In order to qualify for the Jobseeker’s Allowance benefit, set at £56.80 for 16-24-year-olds and £71.70 for those 25 and over, the unemployed will now have to either take a work placement such as cleaning up litter, make daily visits to a job centre, or take part in compulsory training.

Unlike the Work Programme, which is limited to six months, Help-to-Work will be open-ended until someone finds permanent employment. A first breach of its rules will result in the loss of four weeks’ benefits, and a second breach means losing three months’ benefits.

The cuts required for any British government to run a budget surplus would dwarf the more than £155 billion in austerity measures already in place. The Tories presented their pledge as “a break with the past”, noting the British government has only run a surplus in 7 of the last 50 years and 3 of the last 20 years.

Big business was euphoric.

The Confederation of British Industry said, “Committing to build an absolute surplus once the deficit is eliminated sends a strong signal that the chancellor is serious about keeping public finances in check.”

“Breaking government addiction to debt and achieving a surplus in public finances is the most important ambition any administration can have,” the Institute of Directors proclaimed.

The Financial Times editorialised that Osborne’s target was “a challenging objective,” while stating it was “right to stress the importance of bringing down the public debt.”

Cameron himself and the media were keen to stress that he was laying out a choice between the Labour Party, intent on “bashing business”, and the Tories, committed to “profit, wealth creation, tax cuts, enterprise.”

The Financial Times, for example, wrote that the proposal to eliminate the deficit through a public spending freeze until 2020 “is likely to open a new dividing line with the opposition as Labour is unlikely to match this pledge.”

Such political criticism will be seen by Labour as setting down the next line to be crossed.

Party leader Ed Miliband is anxious to give the appearance that Labour offers an alternative to the Tories and austerity, under conditions of rising social and political discontent.

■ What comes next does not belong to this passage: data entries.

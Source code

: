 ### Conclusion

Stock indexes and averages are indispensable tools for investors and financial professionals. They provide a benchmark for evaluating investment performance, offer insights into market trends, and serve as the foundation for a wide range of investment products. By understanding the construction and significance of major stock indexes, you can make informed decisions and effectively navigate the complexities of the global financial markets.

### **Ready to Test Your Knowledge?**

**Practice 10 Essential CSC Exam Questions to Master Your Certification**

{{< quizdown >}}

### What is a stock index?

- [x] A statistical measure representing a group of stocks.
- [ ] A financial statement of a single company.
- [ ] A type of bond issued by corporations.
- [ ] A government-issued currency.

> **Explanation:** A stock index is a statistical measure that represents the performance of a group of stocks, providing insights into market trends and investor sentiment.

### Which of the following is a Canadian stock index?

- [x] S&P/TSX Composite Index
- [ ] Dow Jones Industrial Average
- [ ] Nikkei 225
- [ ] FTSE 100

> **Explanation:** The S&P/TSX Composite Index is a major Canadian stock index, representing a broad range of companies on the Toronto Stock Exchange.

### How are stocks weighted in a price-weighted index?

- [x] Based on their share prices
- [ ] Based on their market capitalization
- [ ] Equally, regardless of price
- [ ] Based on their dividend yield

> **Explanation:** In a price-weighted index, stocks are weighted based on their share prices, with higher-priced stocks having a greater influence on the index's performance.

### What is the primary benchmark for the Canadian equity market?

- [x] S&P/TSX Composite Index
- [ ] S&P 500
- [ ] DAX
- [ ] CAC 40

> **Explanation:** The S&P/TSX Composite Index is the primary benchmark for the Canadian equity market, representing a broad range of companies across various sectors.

But he is extremely circumscribed as to what he can offer, given the demands placed upon him by big business.

All he has been able to come up with is a proposed freeze on fuel bills until the beginning of 2017—worth just £120 to an average household—and a shift towards speaking of a “cost of living crisis” rather than a debt crisis.

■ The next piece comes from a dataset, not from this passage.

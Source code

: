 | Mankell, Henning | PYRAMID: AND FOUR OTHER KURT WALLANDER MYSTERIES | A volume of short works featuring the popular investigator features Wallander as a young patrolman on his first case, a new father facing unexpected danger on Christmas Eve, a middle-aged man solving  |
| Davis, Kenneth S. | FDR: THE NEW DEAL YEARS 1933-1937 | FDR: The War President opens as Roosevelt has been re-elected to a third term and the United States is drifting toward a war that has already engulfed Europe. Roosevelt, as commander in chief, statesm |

The reality is that in Labour, the Conservatives and the Liberal Democrats, workers face rival parties that are all committed to austerity and cuts.

The seven years cited by the Guardian in which a British government ran a surplus included the three successive years after the 1997 election of the Labour government of Tony Blair, which retained spending cuts outlined by the previous Tory government.

Miliband and his chancellor, Ed Balls, have made the same pledge once again.

Balls called in June for “iron discipline” regarding public spending: “The relentless focus of my Shadow Cabinet colleagues must be on how to re-prioritise money within and between budgets for current spending, rather than coming to me with proposals for any additional spending,” he said.

Miliband stressed that “Social security spending…cannot be exempt from that discipline,” pledging that Labour would not reverse any of the spending cuts introduced under the Tories and Lib Dems. Labour would in addition impose a three-year cap on spending on “structural welfare spending”—including housing benefit—from 2015-2016.

Labour has gone further than even the Tories in one respect—by mooting a cap on the state pension. And it is pledged to introduce a compulsory work programme in which, according to Miliband, “young people will have an obligation to take a job after a year or lose their benefits…. We will do the same for everyone over 25 unemployed for more than two years.”

The real difference between the two parties at this point boils down to whether caps on spending and benefits will remain until 2018 or continue until 2020. It will not be long before Labour bows to corporate and media demands and rectifies this political defect.